Saved entries:
[Start of Attachment]

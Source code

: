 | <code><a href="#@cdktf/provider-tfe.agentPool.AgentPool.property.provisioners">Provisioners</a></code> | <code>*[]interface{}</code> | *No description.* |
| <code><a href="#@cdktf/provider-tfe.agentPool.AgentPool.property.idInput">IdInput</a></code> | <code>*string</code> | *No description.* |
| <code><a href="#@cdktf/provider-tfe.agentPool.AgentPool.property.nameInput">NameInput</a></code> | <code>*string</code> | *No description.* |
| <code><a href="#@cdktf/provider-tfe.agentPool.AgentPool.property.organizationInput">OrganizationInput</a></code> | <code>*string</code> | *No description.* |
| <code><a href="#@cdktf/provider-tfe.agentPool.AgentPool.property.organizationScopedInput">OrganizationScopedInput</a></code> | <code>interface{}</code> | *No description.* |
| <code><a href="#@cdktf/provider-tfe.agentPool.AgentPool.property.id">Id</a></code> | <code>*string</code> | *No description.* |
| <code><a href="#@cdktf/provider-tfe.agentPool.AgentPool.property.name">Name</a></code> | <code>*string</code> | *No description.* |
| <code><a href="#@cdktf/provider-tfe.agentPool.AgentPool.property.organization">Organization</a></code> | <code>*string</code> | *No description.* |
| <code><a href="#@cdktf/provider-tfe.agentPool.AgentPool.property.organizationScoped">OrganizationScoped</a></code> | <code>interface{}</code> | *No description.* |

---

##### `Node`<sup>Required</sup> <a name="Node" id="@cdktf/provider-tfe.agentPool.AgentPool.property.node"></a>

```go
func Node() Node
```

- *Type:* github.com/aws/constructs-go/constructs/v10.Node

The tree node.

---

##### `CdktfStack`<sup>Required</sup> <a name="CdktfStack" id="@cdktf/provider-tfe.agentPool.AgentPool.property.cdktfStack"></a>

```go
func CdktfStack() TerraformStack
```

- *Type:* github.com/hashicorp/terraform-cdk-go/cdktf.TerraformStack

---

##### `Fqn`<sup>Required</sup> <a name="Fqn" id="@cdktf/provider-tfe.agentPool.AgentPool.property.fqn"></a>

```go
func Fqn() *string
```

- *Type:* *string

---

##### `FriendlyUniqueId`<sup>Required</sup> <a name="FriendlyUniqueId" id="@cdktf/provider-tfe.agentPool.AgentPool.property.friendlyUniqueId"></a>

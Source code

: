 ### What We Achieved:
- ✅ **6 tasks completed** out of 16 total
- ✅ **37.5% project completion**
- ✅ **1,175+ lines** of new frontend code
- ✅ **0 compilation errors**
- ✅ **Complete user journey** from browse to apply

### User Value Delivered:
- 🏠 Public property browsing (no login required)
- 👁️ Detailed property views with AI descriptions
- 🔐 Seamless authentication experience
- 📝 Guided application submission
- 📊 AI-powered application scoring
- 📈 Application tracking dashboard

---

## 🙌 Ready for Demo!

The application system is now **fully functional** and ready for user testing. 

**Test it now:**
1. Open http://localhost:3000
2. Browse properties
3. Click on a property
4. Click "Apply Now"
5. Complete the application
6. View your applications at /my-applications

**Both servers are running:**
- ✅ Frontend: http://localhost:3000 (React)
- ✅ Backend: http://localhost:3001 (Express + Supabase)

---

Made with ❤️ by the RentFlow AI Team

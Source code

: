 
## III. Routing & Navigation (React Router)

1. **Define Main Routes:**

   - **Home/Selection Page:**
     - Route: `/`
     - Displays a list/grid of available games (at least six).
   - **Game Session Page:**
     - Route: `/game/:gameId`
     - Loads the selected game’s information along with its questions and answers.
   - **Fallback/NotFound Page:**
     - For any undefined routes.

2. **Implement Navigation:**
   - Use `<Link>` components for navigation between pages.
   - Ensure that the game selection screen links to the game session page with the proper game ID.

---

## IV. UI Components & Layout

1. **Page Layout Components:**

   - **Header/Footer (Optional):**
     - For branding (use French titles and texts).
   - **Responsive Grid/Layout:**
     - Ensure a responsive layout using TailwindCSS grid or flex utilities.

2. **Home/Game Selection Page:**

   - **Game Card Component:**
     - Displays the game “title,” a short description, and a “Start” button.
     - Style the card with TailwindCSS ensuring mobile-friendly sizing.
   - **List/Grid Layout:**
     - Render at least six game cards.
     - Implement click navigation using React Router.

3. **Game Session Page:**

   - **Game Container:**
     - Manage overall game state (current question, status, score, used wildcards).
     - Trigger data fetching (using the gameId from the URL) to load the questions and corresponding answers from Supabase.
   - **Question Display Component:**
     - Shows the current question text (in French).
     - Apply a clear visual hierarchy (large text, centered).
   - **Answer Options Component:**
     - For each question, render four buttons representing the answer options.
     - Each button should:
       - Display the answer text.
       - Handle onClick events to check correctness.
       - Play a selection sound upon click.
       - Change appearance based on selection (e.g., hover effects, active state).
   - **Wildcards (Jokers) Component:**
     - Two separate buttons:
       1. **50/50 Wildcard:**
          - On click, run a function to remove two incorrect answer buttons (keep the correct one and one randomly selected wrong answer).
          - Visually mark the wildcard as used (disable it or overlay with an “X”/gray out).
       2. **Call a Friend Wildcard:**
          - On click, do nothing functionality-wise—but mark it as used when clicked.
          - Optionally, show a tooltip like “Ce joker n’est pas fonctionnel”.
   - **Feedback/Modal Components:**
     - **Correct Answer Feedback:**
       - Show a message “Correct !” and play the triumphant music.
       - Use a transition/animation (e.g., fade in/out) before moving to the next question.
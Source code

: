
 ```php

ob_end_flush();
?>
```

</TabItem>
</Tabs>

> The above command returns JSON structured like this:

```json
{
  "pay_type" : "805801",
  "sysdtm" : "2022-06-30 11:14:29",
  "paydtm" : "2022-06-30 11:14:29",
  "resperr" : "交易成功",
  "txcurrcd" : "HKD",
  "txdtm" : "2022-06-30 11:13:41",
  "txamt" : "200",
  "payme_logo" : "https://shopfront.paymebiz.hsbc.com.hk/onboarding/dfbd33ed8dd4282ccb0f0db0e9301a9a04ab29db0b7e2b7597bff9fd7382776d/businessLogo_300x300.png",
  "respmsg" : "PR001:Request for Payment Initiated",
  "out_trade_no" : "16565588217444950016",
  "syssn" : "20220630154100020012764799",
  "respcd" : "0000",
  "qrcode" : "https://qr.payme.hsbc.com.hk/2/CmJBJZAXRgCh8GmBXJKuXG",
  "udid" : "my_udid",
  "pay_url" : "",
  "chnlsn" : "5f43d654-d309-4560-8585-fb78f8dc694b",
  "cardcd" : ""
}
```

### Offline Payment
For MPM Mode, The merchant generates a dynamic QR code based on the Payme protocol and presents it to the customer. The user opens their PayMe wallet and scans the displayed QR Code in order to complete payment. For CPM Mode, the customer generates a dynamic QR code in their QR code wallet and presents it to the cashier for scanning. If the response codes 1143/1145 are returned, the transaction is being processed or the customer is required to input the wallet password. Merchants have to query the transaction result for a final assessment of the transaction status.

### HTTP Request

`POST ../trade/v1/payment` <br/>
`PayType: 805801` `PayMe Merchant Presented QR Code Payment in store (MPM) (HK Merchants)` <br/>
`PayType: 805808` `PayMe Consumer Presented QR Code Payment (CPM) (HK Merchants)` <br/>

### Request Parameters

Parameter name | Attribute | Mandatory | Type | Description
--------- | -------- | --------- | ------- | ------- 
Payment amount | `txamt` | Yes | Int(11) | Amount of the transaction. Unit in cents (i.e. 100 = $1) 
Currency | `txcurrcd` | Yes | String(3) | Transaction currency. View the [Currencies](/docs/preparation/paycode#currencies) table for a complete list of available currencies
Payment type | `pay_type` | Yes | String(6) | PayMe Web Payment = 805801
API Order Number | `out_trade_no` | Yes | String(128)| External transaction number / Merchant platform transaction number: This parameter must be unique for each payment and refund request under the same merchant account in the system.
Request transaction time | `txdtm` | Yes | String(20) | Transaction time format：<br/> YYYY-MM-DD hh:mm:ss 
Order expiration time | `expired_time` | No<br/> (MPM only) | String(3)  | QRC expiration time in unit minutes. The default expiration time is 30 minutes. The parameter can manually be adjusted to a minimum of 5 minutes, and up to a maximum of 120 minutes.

[End of Attachment]

> **Goal of the exercise**
A verbatim transcription is needed of the lines above, starting at the line with "- On click, do" and ending at the line with "- Show a message", both included, and of nothing else.

> **Written solution**
          - On click, do nothing functionality-wise—but mark it as used when clicked.
          - Optionally, show a tooltip like “Ce joker n’est pas fonctionnel”.
   - **Feedback/Modal Components:**
     - **Correct Answer Feedback:**
       - Show a message “Correct !” and play the triumphant music.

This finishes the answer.